American Negro League
- Classification: Major league
- Sport: Negro league baseball
- First season: 1929; 97 years ago
- Folded: 1929; 97 years ago
- No. of teams: 6
- Country: United States
- Most titles: Baltimore Black Sox

= American Negro League =

Segregated baseball league in the US

The American Negro League (ANL) was one of several Negro leagues established during the period in the United States in which organized baseball was segregated. The ANL operated on the East Coast of the United States in 1929.

== History ==

The Eastern Colored League (ECL) had been the eastern of two major Negro leagues from 1923 through 1927 until its collapse during the 1928 season. Next winter the American Negro League was established by five former ECL teams—the Bacharach Giants of Atlantic City, the Baltimore Black Sox, the traveling Cuban Stars, the Hilldale Club of Darby, Pennsylvania, and the Lincoln Giants of New York City—along with the Homestead Grays, an important independent club.

== 1929 season ==

Annual final standings: 1929
The ANL operated a split season: first half and second-half schedules with a planned playoff for a pennant in a post-season series between the two winners. The Baltimore Black Sox, led by player-manager Dick Lundy and Hall of Fame first baseman Jud Wilson, won both halves and they were awarded the pennant without a playoff.

== Demise ==

The league did not organize for the 1930 season, and it would not be until 1933 that an eastern Negro league would last for a full season.
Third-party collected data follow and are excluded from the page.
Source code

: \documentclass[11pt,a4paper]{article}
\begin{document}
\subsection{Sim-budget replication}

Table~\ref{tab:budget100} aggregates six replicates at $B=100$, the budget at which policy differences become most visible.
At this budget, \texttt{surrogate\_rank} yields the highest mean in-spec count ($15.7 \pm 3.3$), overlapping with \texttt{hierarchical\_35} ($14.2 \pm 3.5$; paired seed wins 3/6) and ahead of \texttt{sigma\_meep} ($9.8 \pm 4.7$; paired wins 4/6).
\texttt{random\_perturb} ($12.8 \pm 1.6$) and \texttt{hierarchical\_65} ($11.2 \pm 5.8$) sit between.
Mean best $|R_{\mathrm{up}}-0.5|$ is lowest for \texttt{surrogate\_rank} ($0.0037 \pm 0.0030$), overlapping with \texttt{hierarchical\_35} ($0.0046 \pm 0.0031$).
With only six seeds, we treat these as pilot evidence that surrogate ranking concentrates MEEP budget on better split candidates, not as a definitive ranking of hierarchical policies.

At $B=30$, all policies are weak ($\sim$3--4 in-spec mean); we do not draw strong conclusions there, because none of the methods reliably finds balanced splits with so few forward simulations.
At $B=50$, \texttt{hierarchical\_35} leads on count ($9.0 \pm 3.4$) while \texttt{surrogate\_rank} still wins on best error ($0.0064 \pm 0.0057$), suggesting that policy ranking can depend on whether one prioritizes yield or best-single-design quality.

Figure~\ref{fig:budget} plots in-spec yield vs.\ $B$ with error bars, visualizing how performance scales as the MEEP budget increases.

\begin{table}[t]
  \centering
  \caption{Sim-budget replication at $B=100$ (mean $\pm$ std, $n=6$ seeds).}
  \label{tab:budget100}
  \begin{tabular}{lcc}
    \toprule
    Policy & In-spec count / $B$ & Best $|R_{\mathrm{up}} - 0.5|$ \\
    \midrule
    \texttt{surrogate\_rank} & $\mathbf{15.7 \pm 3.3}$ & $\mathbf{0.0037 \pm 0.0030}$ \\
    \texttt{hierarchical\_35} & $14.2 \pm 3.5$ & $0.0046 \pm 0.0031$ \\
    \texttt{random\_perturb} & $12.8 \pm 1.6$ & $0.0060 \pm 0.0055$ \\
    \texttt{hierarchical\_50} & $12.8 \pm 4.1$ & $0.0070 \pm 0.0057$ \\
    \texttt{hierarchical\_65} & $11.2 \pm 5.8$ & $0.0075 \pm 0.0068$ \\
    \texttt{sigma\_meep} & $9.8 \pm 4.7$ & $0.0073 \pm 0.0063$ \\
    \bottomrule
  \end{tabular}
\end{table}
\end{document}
Beside the downward economic spiral, bitter controversy in Baltimore and Philadelphia, about the local clubs continuing reliance on white umpires, may have been fatal to the league.

== Statistics ==

The ANL made a conscientious effort, unusual for the Negro leagues, to compile statistics for the league's players. These were published at season's end in the Pittsburgh Courier.